Task statement: The word "core" occurs in some lines of the listing. Copy those lines.

»»

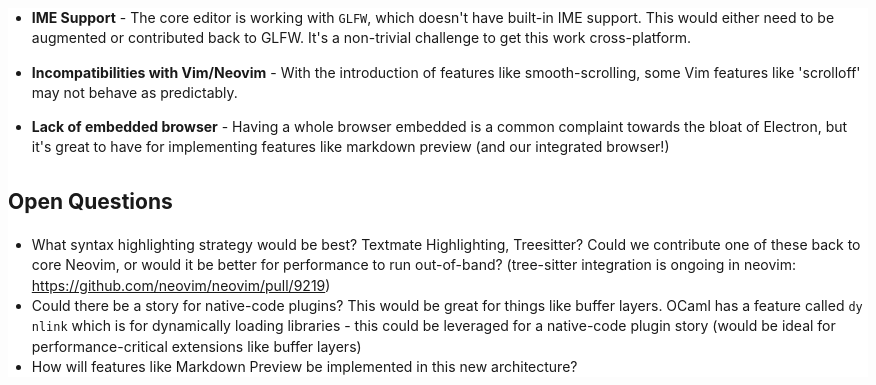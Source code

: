 - __IME Support__ - The core editor is working with `GLFW`, which doesn't have built-in IME support. This would either need to be augmented or contributed back to GLFW. It's a non-trivial challenge to get this work cross-platform.

- __Incompatibilities with Vim/Neovim__ - With the introduction of features like smooth-scrolling, some Vim features like 'scrolloff' may not behave as predictably.

- __Lack of embedded browser__ - Having a whole browser embedded is a common complaint towards the bloat of Electron, but it's great to have for implementing features like markdown preview (and our integrated browser!) 

## Open Questions

- What syntax highlighting strategy would be best? Textmate Highlighting, Treesitter? Could we contribute one of these back to core Neovim, or would it be better for performance to run out-of-band? (tree-sitter integration is ongoing in neovim: https://github.com/neovim/neovim/pull/9219)
- Could there be a story for native-code plugins? This would be great for things like buffer layers. OCaml has a feature called `dynlink` which is for dynamically loading libraries - this could be leveraged for a native-code plugin story (would be ideal for performance-critical extensions like buffer layers)
- How will features like Markdown Preview be implemented in this new architecture?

««

Result for this exercise:
: - __IME Support__ - The core editor is working with `GLFW`, which doesn't have built-in IME support. This would either need to be augmented or contributed back to GLFW. It's a non-trivial challenge to get this work cross-platform.
- What syntax highlighting strategy would be best? Textmate Highlighting, Treesitter? Could we contribute one of these back to core Neovim, or would it be better for performance to run out-of-band? (tree-sitter integration is ongoing in neovim: https://github.com/neovim/neovim/pull/9219)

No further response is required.